Ermenistan bizi ilgilendiriyor
“Şaşıracaksınız belki ama Ermeni açılımı da bizi ilgilendirir. Üstelik bu yalnızca Suriye’de yaşayan Ermeni azınlığı ilgilendiren bir konu olduğu için de değildir. İki ülke arasındaki ilişkiler rahatlarsa çevredeki ülkeler de rahatlar. Bizim daha fazla çözümlere ve açılımlara ihtiyacımız var. Mesela ticaret sadece iki ülke arasında olmuyor.”
Demokrasiyi daha yeni öğreniyoruz
“ Prensip olarak kapanmaya karşıyım. Biz açılımları aşamalı yapmaktan yanayız. Biz bu süreci yeni yeni öğreniyoruz. Mutlak olarak açık bir Suriye hayal ediyorum. Bu tabii siyasal yapıdan, siyasi parti yasasına varıncaya kadar pek çok reform yapmamız gerekiyor. Bürokrasi konusunda ise iki olasılık var. Ya topyekün savaş açarsınız ya da bunlarla nasıl çalışabileceğinizin yollarına bakarsınız.”
Su konusunda uzlaşma
“Geçtiğimiz dönemde Türkiye su konusundaki taahütlerinin tamamını yerine getirdi. Dicle konusunda da Irak, Suriye ve Türkiye bir uzlaşmaya vardı.”

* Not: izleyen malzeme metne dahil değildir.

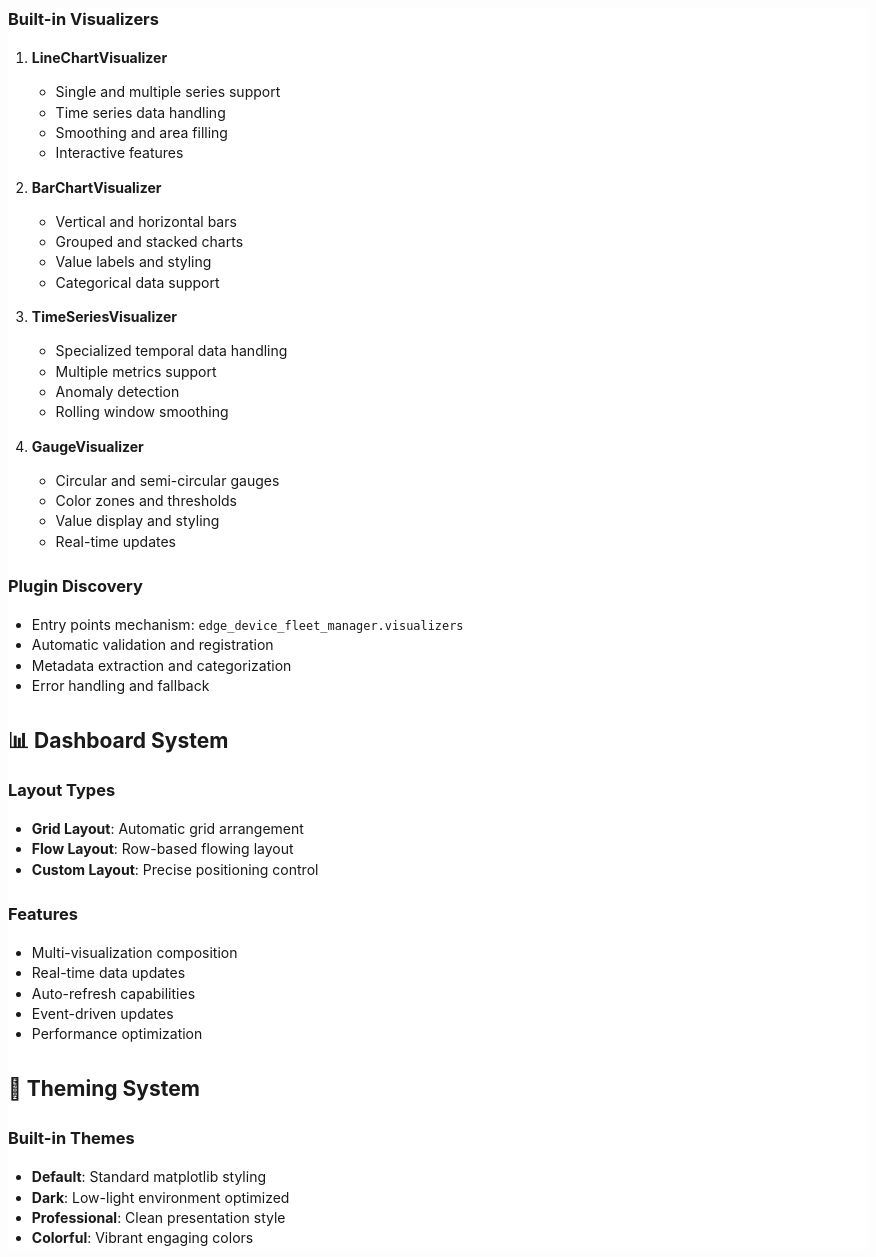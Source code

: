 ### Built-in Visualizers

1. **LineChartVisualizer**
   - Single and multiple series support
   - Time series data handling
   - Smoothing and area filling
   - Interactive features

2. **BarChartVisualizer**
   - Vertical and horizontal bars
   - Grouped and stacked charts
   - Value labels and styling
   - Categorical data support

3. **TimeSeriesVisualizer**
   - Specialized temporal data handling
   - Multiple metrics support
   - Anomaly detection
   - Rolling window smoothing

4. **GaugeVisualizer**
   - Circular and semi-circular gauges
   - Color zones and thresholds
   - Value display and styling
   - Real-time updates

### Plugin Discovery
- Entry points mechanism: `edge_device_fleet_manager.visualizers`
- Automatic validation and registration
- Metadata extraction and categorization
- Error handling and fallback

## 📊 Dashboard System

### Layout Types
- **Grid Layout**: Automatic grid arrangement
- **Flow Layout**: Row-based flowing layout
- **Custom Layout**: Precise positioning control

### Features
- Multi-visualization composition
- Real-time data updates
- Auto-refresh capabilities
- Event-driven updates
- Performance optimization

## 🎨 Theming System

### Built-in Themes
- **Default**: Standard matplotlib styling
- **Dark**: Low-light environment optimized
- **Professional**: Clean presentation style
- **Colorful**: Vibrant engaging colors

İyi ilişki başka boyun eğmek başka
“Irak’ın işgalinin olumlu ve olumsuz olmak üzere iki önemli yönü var. Olumsuz olan yanı Irak’taki güvenlik boyutu. Bu arada, dışardan gelen çözüm her zaman çözüm değildir. Şöyle bir ayrım yapmamız lazım: İyi ilişkilere bulunmakla baş eğmek arasında bir fark olduğunu vurgulamalıyız. Bağdat’la yaşadığımız son gerginliğin ardından Türkiye’nin girişimi çok hızlıydı ve zamanlama önemliydi. Ayrıca çok objektif ve gerçekçiydi. Önümüzdeki birkaç gün içerisinde bu soruna dair Türkiye’de bir toplantı olacak.”